What is the medium-term result of a complex system like society which undergoes constant and non-convergent change? This is a critical and difficult question. Once again, Maccarini is the researcher who addresses it most directly:
The issue concerning the social quality of a morphogenic societal formation – the crucial question about what social life will be like if the MS finally becomes our social universe – must remain as uncertain as all statements about the future do. But the practical answer is already unfolding before our eyes. (172)
He hypothesizes a process of social change that leads to heterogeneity and change but also permits of a degree of local stability:
The march toward a societal formation we can call ‘morphogenic’ can be conceived of as a stepwise process, whereby mechanisms produce emergent properties and entities, and these gradually coalesce to generate new ‘environments’, i.e. ‘parts’ or ‘islands’ of society (organizational sectors, inter-institutional complexes, regions, etc.) that are in tune with the morphogenic logic. The scale of such innovations tends to increase, as well as do further links among them, and the eventual outcome would be a whole ‘society’ in which all the main processes finally work according to that logic. The argument I am presenting builds a gradual path to the characterization of a whole societal formation, and could be outlined as follows. (165)
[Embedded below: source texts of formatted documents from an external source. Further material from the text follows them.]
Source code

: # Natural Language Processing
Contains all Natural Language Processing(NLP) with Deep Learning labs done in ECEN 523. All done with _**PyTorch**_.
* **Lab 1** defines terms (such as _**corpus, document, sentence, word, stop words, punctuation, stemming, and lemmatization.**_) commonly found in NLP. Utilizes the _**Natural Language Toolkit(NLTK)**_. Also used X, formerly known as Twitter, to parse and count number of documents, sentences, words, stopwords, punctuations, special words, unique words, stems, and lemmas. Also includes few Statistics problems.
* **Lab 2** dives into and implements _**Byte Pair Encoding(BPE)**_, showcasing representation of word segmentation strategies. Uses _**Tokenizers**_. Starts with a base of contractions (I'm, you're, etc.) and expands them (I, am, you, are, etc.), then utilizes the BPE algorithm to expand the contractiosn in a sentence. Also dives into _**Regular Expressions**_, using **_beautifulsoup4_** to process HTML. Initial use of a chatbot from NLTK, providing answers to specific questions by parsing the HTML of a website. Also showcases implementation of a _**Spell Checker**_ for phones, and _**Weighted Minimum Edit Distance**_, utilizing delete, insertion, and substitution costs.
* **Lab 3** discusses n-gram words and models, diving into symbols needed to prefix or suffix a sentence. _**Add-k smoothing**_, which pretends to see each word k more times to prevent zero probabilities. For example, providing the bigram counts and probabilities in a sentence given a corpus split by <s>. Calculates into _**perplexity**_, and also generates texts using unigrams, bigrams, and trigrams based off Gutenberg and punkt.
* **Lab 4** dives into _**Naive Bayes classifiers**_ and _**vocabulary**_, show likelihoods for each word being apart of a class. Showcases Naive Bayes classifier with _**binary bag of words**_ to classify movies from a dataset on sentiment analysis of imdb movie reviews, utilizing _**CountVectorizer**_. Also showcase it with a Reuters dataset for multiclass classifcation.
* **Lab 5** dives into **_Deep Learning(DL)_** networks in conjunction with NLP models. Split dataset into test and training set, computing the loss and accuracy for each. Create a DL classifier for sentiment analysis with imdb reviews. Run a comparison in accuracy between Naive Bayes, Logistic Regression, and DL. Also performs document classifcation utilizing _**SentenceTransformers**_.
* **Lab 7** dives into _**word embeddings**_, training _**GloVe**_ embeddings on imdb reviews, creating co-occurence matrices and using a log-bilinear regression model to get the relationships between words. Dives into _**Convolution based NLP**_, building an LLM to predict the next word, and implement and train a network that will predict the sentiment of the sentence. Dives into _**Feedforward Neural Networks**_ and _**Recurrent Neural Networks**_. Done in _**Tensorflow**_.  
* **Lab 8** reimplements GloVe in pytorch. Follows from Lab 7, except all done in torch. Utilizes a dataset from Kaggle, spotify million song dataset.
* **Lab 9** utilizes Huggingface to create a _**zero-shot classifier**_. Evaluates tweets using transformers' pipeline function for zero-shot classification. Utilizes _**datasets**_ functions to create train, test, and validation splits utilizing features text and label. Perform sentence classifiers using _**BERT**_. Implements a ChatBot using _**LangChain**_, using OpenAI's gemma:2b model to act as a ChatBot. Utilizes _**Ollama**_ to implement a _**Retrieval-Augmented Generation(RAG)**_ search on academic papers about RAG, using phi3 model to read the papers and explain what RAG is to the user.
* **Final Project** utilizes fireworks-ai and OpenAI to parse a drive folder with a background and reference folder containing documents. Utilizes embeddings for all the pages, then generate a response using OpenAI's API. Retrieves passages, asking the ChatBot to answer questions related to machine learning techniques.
I'm not sure this description is coherent, however, with the idea of a morphogenic society. The problem is that it envisions an eventual equilibrium -- a new set of social arrangements that maintain their characteristics over time. These are new "environments ... that are in tune with the morphogenic logic." But this implies a new form of stasis -- structural stability over time -- and therefore a society that is no longer "morphogenic". There is a suggestion in Maccarini's argument that she is aware of this tension, and she highlights the idea that the new emergent formations are not exactly forms of "morphostasis". Instead, to capture the idea that these new stabilities are contingent and subject to future change she refers to them as enclaves and vortices (167) -- temporary and local forms of stability within a larger process of change. Vortices may persist even under environments that embody a great deal of turbulence.

This implies a worldview that is indeed different from both Heraclitean flux (or liquid modernity; link) and Platonic stability -- a view of the social world in which persistence is bounded and embedded within larger fields of change. She writes:
Such studies allow us to model morphogenetic / morphostatic cycles, comprising gradual change, catastrophes and sudden collapses, social de-generation and re-generation. In other words, they describe and model the possible ‘rhythm’ of social morphogenesis within particular time spans, characterized by given conditions and structures, in concrete case studies. The pivotal concept of the whole argument is that of turbulence. (167)
These topics just scratch the surface of Generative Mechanisms Transforming the Social Order, and a subsequent post will pick up several other important threads of the research presented here.